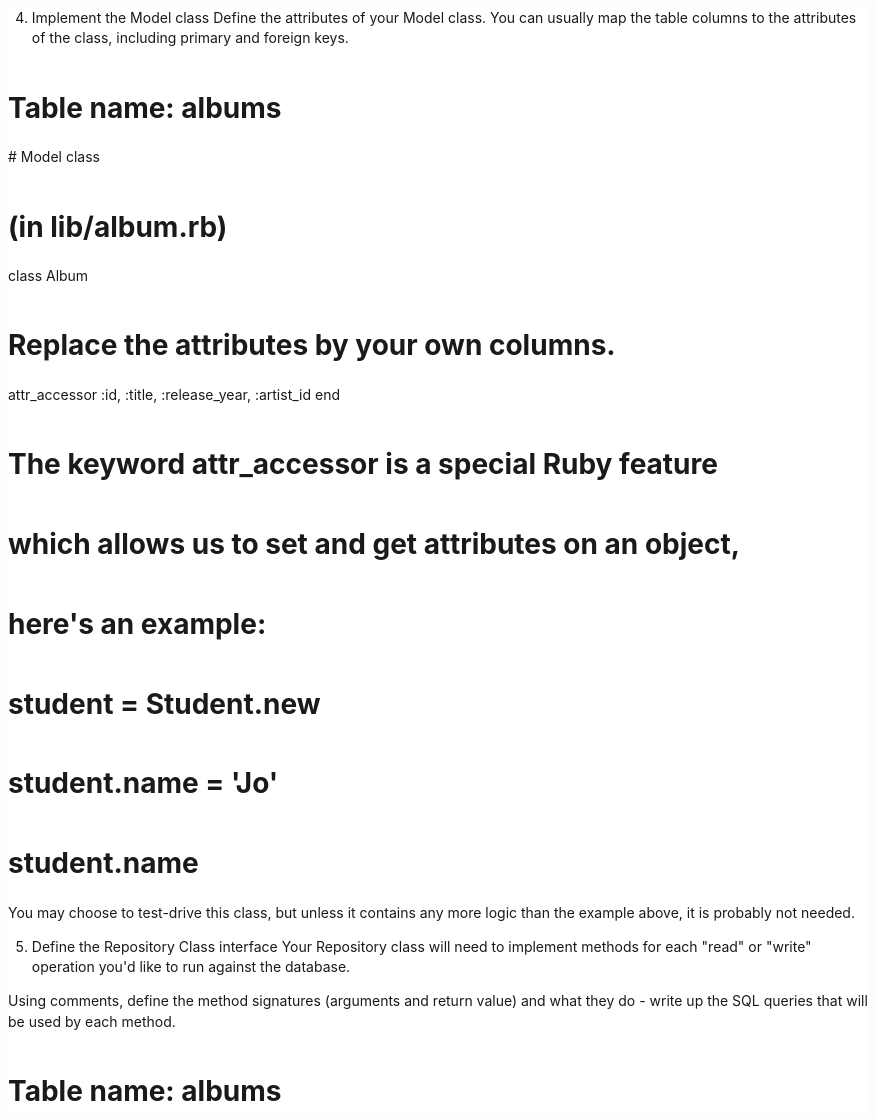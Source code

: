 


4. Implement the Model class
Define the attributes of your Model class. You can usually map the table columns to the attributes of the class, including primary and foreign keys.



# Table name: albums

# Model class
# (in lib/album.rb)

class Album

  # Replace the attributes by your own columns.
  attr_accessor :id, :title, :release_year, :artist_id
end



# The keyword attr_accessor is a special Ruby feature
# which allows us to set and get attributes on an object,
# here's an example:
#
# student = Student.new
# student.name = 'Jo'
# student.name
You may choose to test-drive this class, but unless it contains any more logic than the example above, it is probably not needed.




5. Define the Repository Class interface
Your Repository class will need to implement methods for each "read" or "write" operation you'd like to run against the database.

Using comments, define the method signatures (arguments and return value) and what they do - write up the SQL queries that will be used by each method.


# Table name: albums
━━━━━━━━━━
▶ Activity
Down to the last line, return the entries above exactly, with no pictures.

▶ Solution to the problem
Source code

: 


4. Implement the Model class
Define the attributes of your Model class. You can usually map the table columns to the attributes of the class, including primary and foreign keys.



# Table name: albums

# Model class
# (in lib/album.rb)

class Album

  # Replace the attributes by your own columns.
  attr_accessor :id, :title, :release_year, :artist_id
end



# The keyword attr_accessor is a special Ruby feature
# which allows us to set and get attributes on an object,
# here's an example:
#
# student = Student.new
# student.name = 'Jo'
# student.name
You may choose to test-drive this class, but unless it contains any more logic than the example above, it is probably not needed.




5. Define the Repository Class interface
Your Repository class will need to implement methods for each "read" or "write" operation you'd like to run against the database.

Using comments, define the method signatures (arguments and return value) and what they do - write up the SQL queries that will be used by each method.


# Table name: albums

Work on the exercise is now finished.